What to work on:
Go through the records and transcribe them exactly, passing over any picture.

Data extracts:
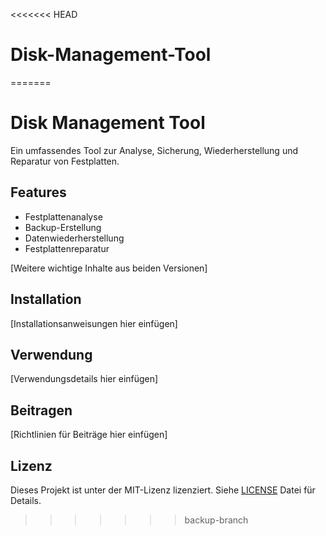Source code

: <<<<<<< HEAD
# Disk-Management-Tool
=======
# Disk Management Tool

Ein umfassendes Tool zur Analyse, Sicherung, Wiederherstellung und Reparatur von Festplatten.

## Features

- Festplattenanalyse
- Backup-Erstellung
- Datenwiederherstellung
- Festplattenreparatur

[Weitere wichtige Inhalte aus beiden Versionen]

## Installation

[Installationsanweisungen hier einfügen]

## Verwendung

[Verwendungsdetails hier einfügen]

## Beitragen

[Richtlinien für Beiträge hier einfügen]

## Lizenz

Dieses Projekt ist unter der MIT-Lizenz lizenziert. Siehe [LICENSE](LICENSE) Datei für Details.
>>>>>>> backup-branch
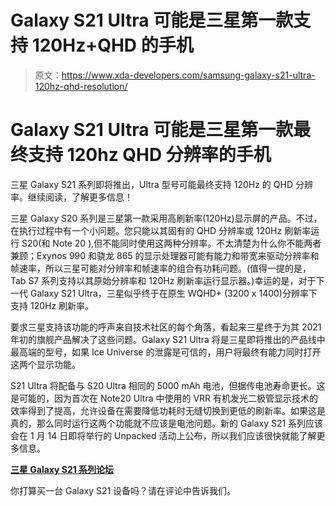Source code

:# Galaxy S21 Ultra 可能是三星第一款支持 120Hz+QHD 的手机

> 原文：<https://www.xda-developers.com/samsung-galaxy-s21-ultra-120hz-qhd-resolution/>

# Galaxy S21 Ultra 可能是三星第一款最终支持 120hz QHD 分辨率的手机

三星 Galaxy S21 系列即将推出，Ultra 型号可能最终支持 120Hz 的 QHD 分辨率。继续阅读，了解更多信息！

三星 Galaxy S20 系列是三星第一款采用高刷新率(120Hz)显示屏的产品。不过，在执行过程中有一个小问题。您只能以其固有的 QHD 分辨率或 120Hz 刷新率运行 S20(和 Note 20 ),但不能同时使用这两种分辨率。不太清楚为什么你不能两者兼顾；Exynos 990 和骁龙 865 的显示处理器可能有能力和带宽来驱动分辨率和帧速率，所以三星可能对分辨率和帧速率的组合有功耗问题。(值得一提的是，Tab S7 系列支持以其原始分辨率和 120Hz 刷新率运行显示器。)幸运的是，对于下一代 Galaxy S21 Ultra，三星似乎终于在原生 WQHD+ (3200 x 1400)分辨率下支持 120Hz 刷新率。

要求三星支持该功能的呼声来自技术社区的每个角落，看起来三星终于为其 2021 年初的旗舰产品解决了这些问题。Galaxy S21 Ultra 将是三星即将推出的产品线中最高端的型号，如果 Ice Universe 的泄露是可信的，用户将最终有能力同时打开这两个显示功能。

S21 Ultra 将配备与 S20 Ultra 相同的 5000 mAh 电池，但据传电池寿命更长。这是可能的，因为首次在 Note20 Ultra 中使用的 VRR 有机发光二极管显示技术的效率得到了提高，允许设备在需要降低功耗时无缝切换到更低的刷新率。如果这是真的，那么同时运行这两个功能就不应该是电池问题。新的 Galaxy S21 系列应该会在 1 月 14 日即将举行的 Unpacked 活动上公布，所以我们应该很快就能了解更多信息。

**[三星 Galaxy S21 系列论坛](https://forum.xda-developers.com/c/samsung-galaxy-s21-s21-s21-ultra.11933/)**

你打算买一台 Galaxy S21 设备吗？请在评论中告诉我们。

Answer to this exercise:
Source code

: <<<<<<< HEAD
# Disk-Management-Tool
=======
# Disk Management Tool

Ein umfassendes Tool zur Analyse, Sicherung, Wiederherstellung und Reparatur von Festplatten.

## Features

- Festplattenanalyse
- Backup-Erstellung
- Datenwiederherstellung
- Festplattenreparatur

[Weitere wichtige Inhalte aus beiden Versionen]

## Installation

[Installationsanweisungen hier einfügen]

## Verwendung

[Verwendungsdetails hier einfügen]

## Beitragen

[Richtlinien für Beiträge hier einfügen]

## Lizenz

Dieses Projekt ist unter der MIT-Lizenz lizenziert. Siehe [LICENSE](LICENSE) Datei für Details.
>>>>>>> backup-branch
Source code

:# Galaxy S21 Ultra 可能是三星第一款支持 120Hz+QHD 的手机

> 原文：<https://www.xda-developers.com/samsung-galaxy-s21-ultra-120hz-qhd-resolution/>

# Galaxy S21 Ultra 可能是三星第一款最终支持 120hz QHD 分辨率的手机

三星 Galaxy S21 系列即将推出，Ultra 型号可能最终支持 120Hz 的 QHD 分辨率。继续阅读，了解更多信息！

三星 Galaxy S20 系列是三星第一款采用高刷新率(120Hz)显示屏的产品。不过，在执行过程中有一个小问题。您只能以其固有的 QHD 分辨率或 120Hz 刷新率运行 S20(和 Note 20 ),但不能同时使用这两种分辨率。不太清楚为什么你不能两者兼顾；Exynos 990 和骁龙 865 的显示处理器可能有能力和带宽来驱动分辨率和帧速率，所以三星可能对分辨率和帧速率的组合有功耗问题。(值得一提的是，Tab S7 系列支持以其原始分辨率和 120Hz 刷新率运行显示器。)幸运的是，对于下一代 Galaxy S21 Ultra，三星似乎终于在原生 WQHD+ (3200 x 1400)分辨率下支持 120Hz 刷新率。

要求三星支持该功能的呼声来自技术社区的每个角落，看起来三星终于为其 2021 年初的旗舰产品解决了这些问题。Galaxy S21 Ultra 将是三星即将推出的产品线中最高端的型号，如果 Ice Universe 的泄露是可信的，用户将最终有能力同时打开这两个显示功能。

S21 Ultra 将配备与 S20 Ultra 相同的 5000 mAh 电池，但据传电池寿命更长。这是可能的，因为首次在 Note20 Ultra 中使用的 VRR 有机发光二极管显示技术的效率得到了提高，允许设备在需要降低功耗时无缝切换到更低的刷新率。如果这是真的，那么同时运行这两个功能就不应该是电池问题。新的 Galaxy S21 系列应该会在 1 月 14 日即将举行的 Unpacked 活动上公布，所以我们应该很快就能了解更多信息。

**[三星 Galaxy S21 系列论坛](https://forum.xda-developers.com/c/samsung-galaxy-s21-s21-s21-ultra.11933/)**

你打算买一台 Galaxy S21 设备吗？请在评论中告诉我们。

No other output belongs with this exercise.